### TASK DATA ###

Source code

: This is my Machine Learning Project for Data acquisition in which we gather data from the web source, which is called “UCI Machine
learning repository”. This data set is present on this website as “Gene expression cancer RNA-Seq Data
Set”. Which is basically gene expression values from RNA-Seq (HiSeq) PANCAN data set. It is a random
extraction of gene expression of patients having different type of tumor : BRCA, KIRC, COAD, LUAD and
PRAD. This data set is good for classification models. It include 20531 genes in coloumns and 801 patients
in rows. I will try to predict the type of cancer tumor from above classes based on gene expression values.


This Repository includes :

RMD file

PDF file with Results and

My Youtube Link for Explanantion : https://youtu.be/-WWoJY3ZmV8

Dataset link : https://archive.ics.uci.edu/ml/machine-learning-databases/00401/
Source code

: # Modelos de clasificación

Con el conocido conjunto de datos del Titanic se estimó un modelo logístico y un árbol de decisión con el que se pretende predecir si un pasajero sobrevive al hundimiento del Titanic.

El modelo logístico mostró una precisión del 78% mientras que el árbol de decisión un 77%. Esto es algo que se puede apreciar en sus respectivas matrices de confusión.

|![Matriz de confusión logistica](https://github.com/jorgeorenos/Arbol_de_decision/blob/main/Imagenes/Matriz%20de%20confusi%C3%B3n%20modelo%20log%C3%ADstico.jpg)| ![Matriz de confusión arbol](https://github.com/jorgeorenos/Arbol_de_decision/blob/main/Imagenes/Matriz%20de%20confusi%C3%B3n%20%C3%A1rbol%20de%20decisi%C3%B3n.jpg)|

###

> [INSTRUCTIONS FOR THE TASK] Every line above should be duplicated exactly as it stands.

> [EXERCISE OUTPUT]
Source code

: This is my Machine Learning Project for Data acquisition in which we gather data from the web source, which is called “UCI Machine
learning repository”. This data set is present on this website as “Gene expression cancer RNA-Seq Data
Set”. Which is basically gene expression values from RNA-Seq (HiSeq) PANCAN data set. It is a random
extraction of gene expression of patients having different type of tumor : BRCA, KIRC, COAD, LUAD and
PRAD. This data set is good for classification models. It include 20531 genes in coloumns and 801 patients
in rows. I will try to predict the type of cancer tumor from above classes based on gene expression values.


This Repository includes :

RMD file

PDF file with Results and

My Youtube Link for Explanantion : https://youtu.be/-WWoJY3ZmV8

Dataset link : https://archive.ics.uci.edu/ml/machine-learning-databases/00401/
Source code

: # Modelos de clasificación

Con el conocido conjunto de datos del Titanic se estimó un modelo logístico y un árbol de decisión con el que se pretende predecir si un pasajero sobrevive al hundimiento del Titanic.

El modelo logístico mostró una precisión del 78% mientras que el árbol de decisión un 77%. Esto es algo que se puede apreciar en sus respectivas matrices de confusión.

|![Matriz de confusión logistica](https://github.com/jorgeorenos/Arbol_de_decision/blob/main/Imagenes/Matriz%20de%20confusi%C3%B3n%20modelo%20log%C3%ADstico.jpg)| ![Matriz de confusión arbol](https://github.com/jorgeorenos/Arbol_de_decision/blob/main/Imagenes/Matriz%20de%20confusi%C3%B3n%20%C3%A1rbol%20de%20decisi%C3%B3n.jpg)|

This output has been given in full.